■ **WHAT THE EXERCISE ASKS**
The lines from the top of the material through the line with "4. Any piece" are to be set down exactly. Leave the pictures out.

■ **RECORDS SUPPLIED**
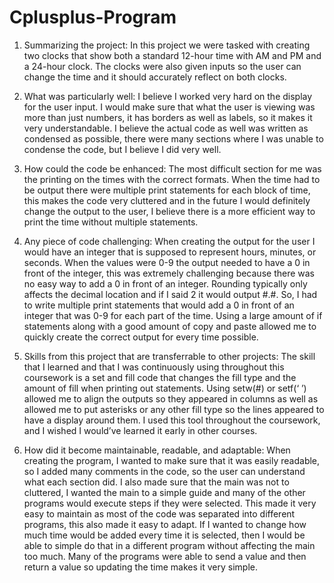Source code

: # Cplusplus-Program

1. Summarizing the project:
In this project we were tasked with creating two clocks that show both a standard 12-hour time with AM and PM and a 24-hour clock. The clocks were also given inputs so the user can change the time and it should accurately reflect on both clocks.

2. What was particularly well:
I believe I worked very hard on the display for the user input. I would make sure that what the user is viewing was more than just numbers, it has borders as well as labels, so it makes it very understandable. I believe the actual code as well was written as condensed as possible, there were many sections where I was unable to condense the code, but I believe I did very well.

3.  How could the code be enhanced:
The most difficult section for me was the printing on the times with the correct formats. When the time had to be output there were multiple print statements for each block of time, this makes the code very cluttered and in the future I would definitely change the output to the user, I believe there is a more efficient way to print the time without multiple statements.

4. Any piece of code challenging:
When creating the output for the user I would have an integer that is supposed to represent hours, minutes, or seconds. When the values were 0-9 the output needed to have a 0 in front of the integer, this was extremely challenging because there was no easy way to add a 0 in front of an integer. Rounding typically only affects the decimal location and if I said 2 it would output #.#. So, I had to write multiple print statements that would add a 0 in front of an integer that was 0-9 for each part of the time. Using a large amount of if statements along with a good amount of copy and paste allowed me to quickly create the correct output for every time possible.

5. Skills from this project that are transferrable to other projects: 
The skill that I learned and that I was continuously using throughout this coursework is a set and fill code that changes the fill type and the amount of fill when printing out statements. Using setw(#) or setf(‘ ’) allowed me to align the outputs so they appeared in columns as well as allowed me to put asterisks or any other fill type so the lines appeared to have a display around them. I used this tool throughout the coursework, and I wished I would’ve learned it early in other courses.

 6. How did it become maintainable, readable, and adaptable:
When creating the program, I wanted to make sure that it was easily readable, so I added many comments in the code, so the user can understand what each section did. I also made sure that the main was not to cluttered, I wanted the main to a simple guide and many of the other programs would execute steps if they were selected. This made it very easy to maintain as most of the code was separated into different programs, this also made it easy to adapt. If I wanted to change how much time would be added every time it is selected, then I would be able to simple do that in a different program without affecting the main too much. Many of the programs were able to send a value and then return a value so updating the time makes it very simple.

■ **YOUR RESPONSE**
Source code

: # Cplusplus-Program

1. Summarizing the project:
In this project we were tasked with creating two clocks that show both a standard 12-hour time with AM and PM and a 24-hour clock. The clocks were also given inputs so the user can change the time and it should accurately reflect on both clocks.

2. What was particularly well:
I believe I worked very hard on the display for the user input. I would make sure that what the user is viewing was more than just numbers, it has borders as well as labels, so it makes it very understandable. I believe the actual code as well was written as condensed as possible, there were many sections where I was unable to condense the code, but I believe I did very well.

3.  How could the code be enhanced:
The most difficult section for me was the printing on the times with the correct formats. When the time had to be output there were multiple print statements for each block of time, this makes the code very cluttered and in the future I would definitely change the output to the user, I believe there is a more efficient way to print the time without multiple statements.

4. Any piece of code challenging:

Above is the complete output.